I'd do more, but I'm in practice mode for the show on Sunday. Good luck out there.
solarbird: (gun good job)
Okay, retail? Retail is stupid money. HEY, RETAIL INVESTORS ACTING LIKE THIS! YEAH, YOU. YOU'RE THE GUYS THEY RIP OFF. DON'T KNOW WHO THE SUCKER AT THE TABLE IS? THAT MEANS IT'S YOU. I mean damn, people:
NEW YORK (MarketWatch) -- Individual investors increased their holdings of stocks in June ... Investors held 52.9% of assets in stocks and stock funds, up 1.9 percentage points from May and compared to the historical average of 60%, according to a survey by AAII.
If it takes you six months to notice a stock trend? DON'T BE IN STOCKS.

I need some sort of banging-head-against-wall icon.
solarbird: (sb-worldcon-cascadia)
Good morning, Scotland, England, Wales, and both Irelands. A few late-night worries here in Cascadia for your early-morning displeasure; in other words, welcome to another episode of Shit I Don't Like, staring me, and featuring shit I don't like.

I don't like what happened in gold today. Also silver.

I don't like what happened in the equities markets today.

I don't like what happened in the US dollar index today.

I don't like what happened to the Euro/USD trade today.

I don't like what happened in oil today.

I don't like Alan Greenspan's brief moment of truth on CNBC today. Or, rather, I do; I don't like what he said.

I really don't like what's going on with the Swiss Franc.

Gold is down sharply, suddenly, hard. I don't understand the gold market, I don't care about it, I think it's stupid, but I pay attention to all the people who think it is money even though they like pretending it's still Renaissance Europe, because they matter. I don't like that silver shot down too, even harder. Silver is gold for people who can't afford to fiddle with gold, which is to say, quick margin calls, undercapitalised investors, and fringies - in short, it's gold for morons. If you're betting on silver as money you're not just betting a return to the gold standard, you're betting on a return to specie. Good luck with that. But bear with me.

I don't like what happened, particularly, in equities. Six straight days of losses and a Dow Theory bear-market indicating that we never actually exited the 2007 bear? Not awesome.

I don't like the USD index falling, in all this context. Correlations aren't correlating.

I don't like the Euro rising and being a lot of that US dollar index move.

I don't like oil's kick in the pants. Sure, the noisemakers said it's all manufacturing, but I think that's bullshit.

I don't like Alan Greenspan getting into lecture-to-acolyte mode on CNBC in an extended interview and settling into lecture mode and getting a pop question about Europe and answering without his usual filters for a minute before he has time go reset to public mode and try to pad it. "Oh, Europe is terrible," in that kind of body language and tone that says it's really bad - just for a moment, then popping back to hedge talk.

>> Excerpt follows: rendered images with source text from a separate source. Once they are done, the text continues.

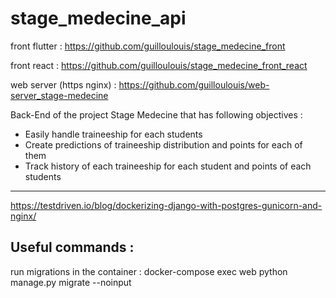 # stage_medecine_api
front flutter : https://github.com/guilloulouis/stage_medecine_front

front react : https://github.com/guilloulouis/stage_medecine_front_react

web server (https nginx) : https://github.com/guilloulouis/web-server_stage-medecine

Back-End of the project Stage Medecine that has following objectives :
- Easily handle traineeship for each students
- Create predictions of traineeship distribution and points for each of them
- Track history of each traineeship for each student and points of each students

----
https://testdriven.io/blog/dockerizing-django-with-postgres-gunicorn-and-nginx/
## Useful commands :
run migrations in the container : docker-compose exec web python manage.py migrate --noinput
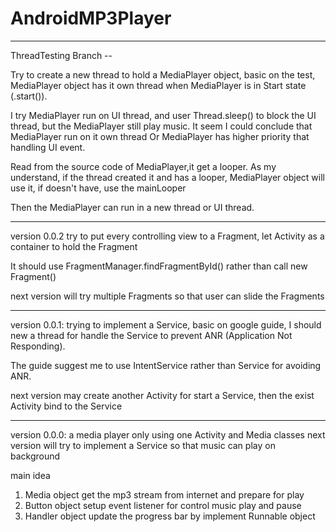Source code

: # AndroidMP3Player

----------------------------------------------------------------------

ThreadTesting Branch --

Try to create a new thread to hold a MediaPlayer object,
basic on the test, MediaPlayer object has it own thread
when MediaPlayer is in Start state (.start()).

I try MediaPlayer run on UI thread, and user Thread.sleep()
to block the UI thread, but the MediaPlayer still play music.
It seem I could conclude that MediaPlayer run on it own thread
Or MediaPlayer has higher priority that handling UI event.

Read from the source code of MediaPlayer,it get a looper.
As my understand, if the thread created it and has a looper,
MediaPlayer object will use it, if doesn't have, use the mainLooper

Then the MediaPlayer can run in a new thread or UI thread.

----------------------------------------------------------------------
version 0.0.2
try to put every controlling view to a Fragment,
let Activity as a container to hold the Fragment

It should use FragmentManager.findFragmentById() 
rather than call new Fragment()

next version will try multiple Fragments
so that user can slide the Fragments

----------------------------------------------------------------------

version 0.0.1:
trying to implement a Service,
basic on google guide, I should new a thread for handle the Service
to prevent ANR (Application Not Responding).

The guide suggest me to use IntentService rather than Service
for avoiding ANR.

next version may create another Activity for start a Service,
then the exist Activity bind to the Service

----------------------------------------------------------------------

version 0.0.0:
a media player only using one Activity and Media classes
next version will try to implement a Service 
so that music can play on background

main idea
1. Media object get the mp3 stream from internet and prepare for play
2. Button object setup event listener for control music play and pause
3. Handler object update the progress bar by implement Runnable object
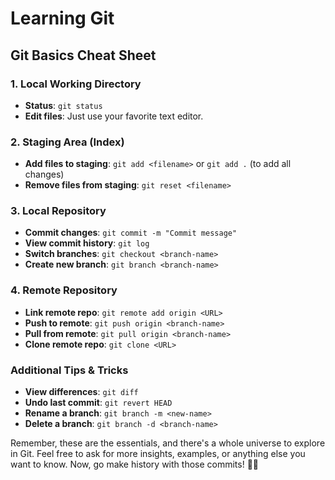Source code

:# Learning Git


## Git Basics Cheat Sheet

### 1. **Local Working Directory**

- **Status**: `git status`
- **Edit files**: Just use your favorite text editor.

### 2. **Staging Area (Index)**

- **Add files to staging**: `git add <filename>` or `git add .` (to add all changes)
- **Remove files from staging**: `git reset <filename>`

### 3. **Local Repository**

- **Commit changes**: `git commit -m "Commit message"`
- **View commit history**: `git log`
- **Switch branches**: `git checkout <branch-name>`
- **Create new branch**: `git branch <branch-name>`

### 4. **Remote Repository**

- **Link remote repo**: `git remote add origin <URL>`
- **Push to remote**: `git push origin <branch-name>`
- **Pull from remote**: `git pull origin <branch-name>`
- **Clone remote repo**: `git clone <URL>`

### **Additional Tips & Tricks**

- **View differences**: `git diff`
- **Undo last commit**: `git revert HEAD`
- **Rename a branch**: `git branch -m <new-name>`
- **Delete a branch**: `git branch -d <branch-name>`

Remember, these are the essentials, and there's a whole universe to explore in Git. Feel free to ask for more insights, examples, or anything else you want to know. Now, go make history with those commits! 🚀🔥
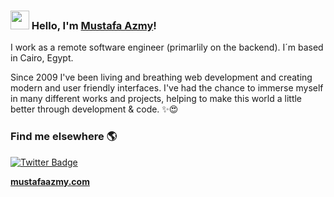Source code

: ### <img src="https://media.giphy.com/media/hvRJCLFzcasrR4ia7z/giphy.gif" width="30px"> Hello, I'm [Mustafa Azmy](https://www.mustafaazmy.com/)!

I work as a remote software engineer (primarlily on the backend). I´m based in Cairo, Egypt.

Since 2009 I've been living and breathing web development and creating modern and user friendly interfaces. I've had the chance to immerse myself in many different works and projects, helping to make this world a little better through development & code. ✨😍

### Find me elsewhere 🌎

[![Twitter Badge](https://img.shields.io/badge/-Twitter-1ca0f1?style=flat-square&labelColor=1ca0f1&logo=twitter&logoColor=white&link=https://twitter.com/_diogorodrigues)](https://twitter.com/mustafaazmy12)


**[mustafaazmy.com](https://mustafaazmy.com)**
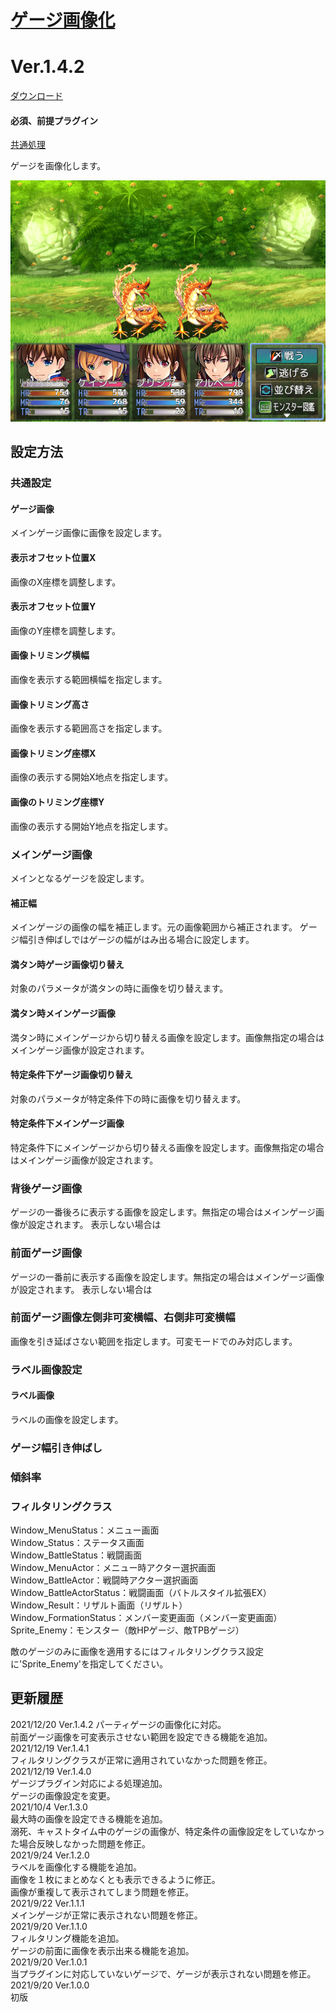 # [ゲージ画像化](https://raw.githubusercontent.com/nuun888/MZ/master/NUUN_GaugeImage.js)
# Ver.1.4.2
[ダウンロード](https://raw.githubusercontent.com/nuun888/MZ/master/NUUN_GaugeImage.js)
#### 必須、前提プラグイン
[共通処理](https://github.com/nuun888/MZ/blob/master/README/Base.md)  

ゲージを画像化します。  

![画像](img/GaugeImage4.png)  

## 設定方法
### 共通設定
#### ゲージ画像
メインゲージ画像に画像を設定します。

#### 表示オフセット位置X
画像のX座標を調整します。

#### 表示オフセット位置Y
画像のY座標を調整します。

#### 画像トリミング横幅
画像を表示する範囲横幅を指定します。

#### 画像トリミング高さ
画像を表示する範囲高さを指定します。

#### 画像トリミング座標X
画像の表示する開始X地点を指定します。

#### 画像のトリミング座標Y
画像の表示する開始Y地点を指定します。

### メインゲージ画像
メインとなるゲージを設定します。

#### 補正幅
メインゲージの画像の幅を補正します。元の画像範囲から補正されます。
ゲージ幅引き伸ばしではゲージの幅がはみ出る場合に設定します。

#### 満タン時ゲージ画像切り替え
対象のパラメータが満タンの時に画像を切り替えます。

#### 満タン時メインゲージ画像
満タン時にメインゲージから切り替える画像を設定します。画像無指定の場合はメインゲージ画像が設定されます。

#### 特定条件下ゲージ画像切り替え
対象のパラメータが特定条件下の時に画像を切り替えます。

#### 特定条件下メインゲージ画像
特定条件下にメインゲージから切り替える画像を設定します。画像無指定の場合はメインゲージ画像が設定されます。

### 背後ゲージ画像
ゲージの一番後ろに表示する画像を設定します。無指定の場合はメインゲージ画像が設定されます。
表示しない場合は

### 前面ゲージ画像
ゲージの一番前に表示する画像を設定します。無指定の場合はメインゲージ画像が設定されます。
表示しない場合は

### 前面ゲージ画像左側非可変横幅、右側非可変横幅
画像を引き延ばさない範囲を指定します。可変モードでのみ対応します。

### ラベル画像設定
#### ラベル画像
ラベルの画像を設定します。

### ゲージ幅引き伸ばし

### 傾斜率

### フィルタリングクラス
Window_MenuStatus：メニュー画面  
Window_Status：ステータス画面  
Window_BattleStatus：戦闘画面  
Window_MenuActor：メニュー時アクター選択画面  
Window_BattleActor：戦闘時アクター選択画面  
Window_BattleActorStatus：戦闘画面（バトルスタイル拡張EX）  
Window_Result：リザルト画面（リザルト）  
Window_FormationStatus：メンバー変更画面（メンバー変更画面）  
Sprite_Enemy：モンスター（敵HPゲージ、敵TPBゲージ）  


敵のゲージのみに画像を適用するにはフィルタリングクラス設定に'Sprite_Enemy'を指定してください。

## 更新履歴
2021/12/20 Ver.1.4.2
パーティゲージの画像化に対応。  
前面ゲージ画像を可変表示させない範囲を設定できる機能を追加。  
2021/12/19 Ver.1.4.1  
フィルタリングクラスが正常に適用されていなかった問題を修正。  
2021/12/19 Ver.1.4.0  
ゲージプラグイン対応による処理追加。  
ゲージの画像設定を変更。  
2021/10/4 Ver.1.3.0  
最大時の画像を設定できる機能を追加。  
溺死、キャストタイム中のゲージの画像が、特定条件の画像設定をしていなかった場合反映しなかった問題を修正。  
2021/9/24 Ver.1.2.0  
ラベルを画像化する機能を追加。  
画像を１枚にまとめなくとも表示できるように修正。  
画像が重複して表示されてしまう問題を修正。  
2021/9/22 Ver.1.1.1  
メインゲージが正常に表示されない問題を修正。  
2021/9/20 Ver.1.1.0  
フィルタリング機能を追加。  
ゲージの前面に画像を表示出来る機能を追加。  
2021/9/20 Ver.1.0.1  
当プラグインに対応していないゲージで、ゲージが表示されない問題を修正。  
2021/9/20 Ver.1.0.0  
初版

Because Europe's Euro problem is terrible. Really bad. And all this put together looked like a lot of people going to liquidity - going to cash - in Europe. The Euro spikes because somebody's buying a lot of it because somebody is pulling in resources... why? I've got some guesses, and I bet you do too.

And meanwhile, the Swiss Franc just keeps rising. Not so much July 1, it actually dipped a bit and there's a very interesting midday spike, but it's recovered pretty well.

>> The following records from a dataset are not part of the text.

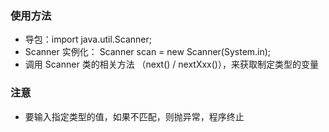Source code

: ### 使用方法

- 导包：import java.util.Scanner;
- Scanner 实例化： Scanner scan = new Scanner(System.in);
- 调用 Scanner 类的相关方法 （next() / nextXxx()），来获取制定类型的变量

### 注意

- 要输入指定类型的值，如果不匹配，则抛异常，程序终止

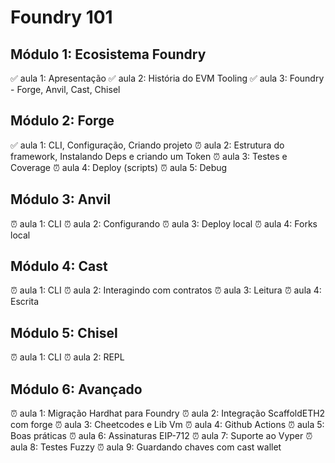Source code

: # Foundry 101

## Módulo 1: Ecosistema Foundry

✅ aula 1: Apresentação
✅ aula 2: História do EVM Tooling
✅ aula 3: Foundry - Forge, Anvil, Cast, Chisel

## Módulo 2: Forge

✅ aula 1: CLI, Configuração, Criando projeto
⏰ aula 2: Estrutura do framework, Instalando Deps e criando um Token
⏰ aula 3: Testes e Coverage
⏰ aula 4: Deploy (scripts)
⏰ aula 5: Debug

## Módulo 3: Anvil

⏰ aula 1: CLI
⏰ aula 2: Configurando
⏰ aula 3: Deploy local
⏰ aula 4: Forks local

## Módulo 4: Cast

⏰ aula 1: CLI
⏰ aula 2: Interagindo com contratos
⏰ aula 3: Leitura
⏰ aula 4: Escrita

## Módulo 5: Chisel

⏰ aula 1: CLI
⏰ aula 2: REPL

## Módulo 6: Avançado

⏰ aula 1: Migração Hardhat para Foundry
⏰ aula 2: Integração ScaffoldETH2 com forge
⏰ aula 3: Cheetcodes e Lib Vm
⏰ aula 4: Github Actions
⏰ aula 5: Boas práticas
⏰ aula 6: Assinaturas EIP-712
⏰ aula 7: Suporte ao Vyper
⏰ aula 8: Testes Fuzzy
⏰ aula 9: Guardando chaves com cast wallet
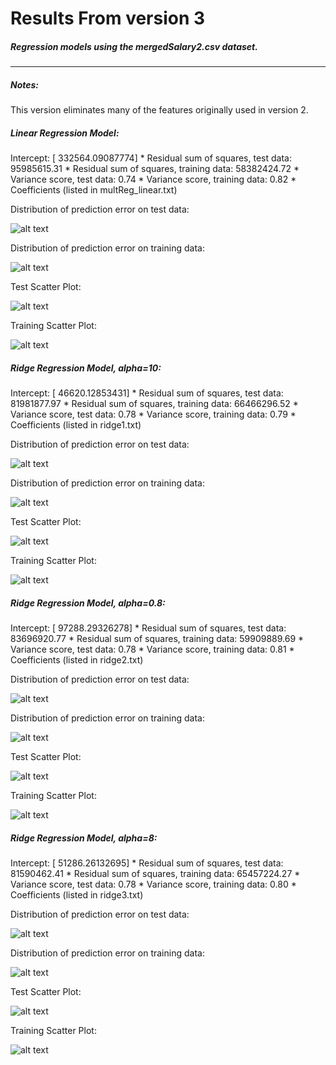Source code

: # Results From version 3

##### Regression models using the mergedSalary2.csv dataset.
***
##### Notes: 
This version eliminates many of the features originally used in version 2.

##### Linear Regression Model:

Intercept: [ 332564.09087774] * Residual sum of squares, test data: 95985615.31 * Residual sum of squares, training data: 58382424.72 * Variance score, test data: 0.74 * Variance score, training data: 0.82 * Coefficients (listed in multReg_linear.txt)

Distribution of prediction error on test data:

![alt text](img/1_testData.png)

Distribution of prediction error on training data:

![alt text](img/2_trainingData.png)

Test Scatter Plot:

![alt text](img/3_test.png)

Training Scatter Plot:

![alt text](img/4_training.png)

##### Ridge Regression Model, alpha=10:

Intercept: [ 46620.12853431] * Residual sum of squares, test data: 81981877.97 * Residual sum of squares, training data: 66466296.52 * Variance score, test data: 0.78 * Variance score, training data: 0.79 * Coefficients (listed in ridge1.txt)

Distribution of prediction error on test data:

![alt text](img/5_testData.png)

Distribution of prediction error on training data:

![alt text](img/6_trainingData.png)

Test Scatter Plot:

![alt text](img/7_test.png)

Training Scatter Plot:

![alt text](img/8_train.png)

##### Ridge Regression Model, alpha=0.8:

Intercept: [ 97288.29326278] * Residual sum of squares, test data: 83696920.77 * Residual sum of squares, training data: 59909889.69 * Variance score, test data: 0.78 * Variance score, training data: 0.81 * Coefficients (listed in ridge2.txt)

Distribution of prediction error on test data:

![alt text](img/9_testData.png)

Distribution of prediction error on training data:

![alt text](img/10_trainData.png)

Test Scatter Plot:

![alt text](img/11_test.png)

Training Scatter Plot:

![alt text](img/12_train.png)

##### Ridge Regression Model, alpha=8:

Intercept: [ 51286.26132695] * Residual sum of squares, test data: 81590462.41 * Residual sum of squares, training data: 65457224.27 * Variance score, test data: 0.78 * Variance score, training data: 0.80 * Coefficients (listed in ridge3.txt)

Distribution of prediction error on test data:

![alt text](img/13_testData.png)

Distribution of prediction error on training data:

![alt text](img/14_trainData.png)

Test Scatter Plot:

![alt text](img/15_test.png)

Training Scatter Plot:

![alt text](img/16_train.png)






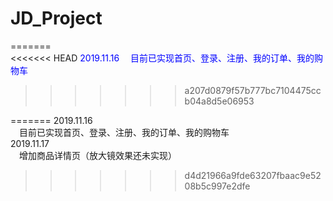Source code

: # JD_Project
=======
<br />
<<<<<<< HEAD
 <font color="blue">2019.11.16  </font>
&emsp;<font color="blue">目前已实现首页、登录、注册、我的订单、我的购物车</font>
>>>>>>> a207d0879f57b777bc7104475ccb04a8d5e06953

=======
 2019.11.16  
&emsp;目前已实现首页、登录、注册、我的订单、我的购物车<br />
 2019.11.17  
&emsp;增加商品详情页（放大镜效果还未实现）<br />
>>>>>>> d4d21966a9fde63207fbaac9e5208b5c997e2dfe
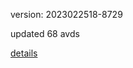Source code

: version: 2023022518-8729

updated 68 avds

[details](https://github.com/0x74f917491bfa7ebfa379/ali_avd_db/blob/master/change_log/2023/02/25/18/8729.txt)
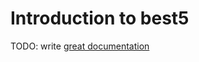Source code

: # Introduction to best5

TODO: write [great documentation](http://jacobian.org/writing/what-to-write/)
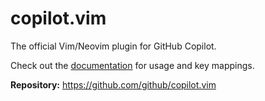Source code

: # copilot.vim

The official Vim/Neovim plugin for GitHub Copilot.

Check out the [documentation](https://github.com/github/copilot.vim/blob/release/doc/copilot.txt) for usage and key mappings.

**Repository:** <https://github.com/github/copilot.vim>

So. A bunch of people in the Eurozone have been going to Switzerland. That's neat. Why do you go to Switzerland? You go to Switzerland for conferences and to ski. Not relevant! Why else do you go to Switzerland? You go to Switzerland for cookoo clocks and watches and maybe chocolate. Tasty! But also not relevant. You used to go for banking privacy, but not as much anymore. Why else do you go to Switzerland?

You go to Switzerland when you need stability and a place to hide things, including yourself. You go to Switzerland when things are going to hell.

Things feel brittle. If the job report is merely as bad as forecast, or slightly worse, we should get a broad stock bounce. We're about at a level where we should - I know, I know, I keep saying that, but it's true, I swear. If it's substantially worse, things could get ugly.

And that's Shit I Don't Like for 1 July 2010. Good luck.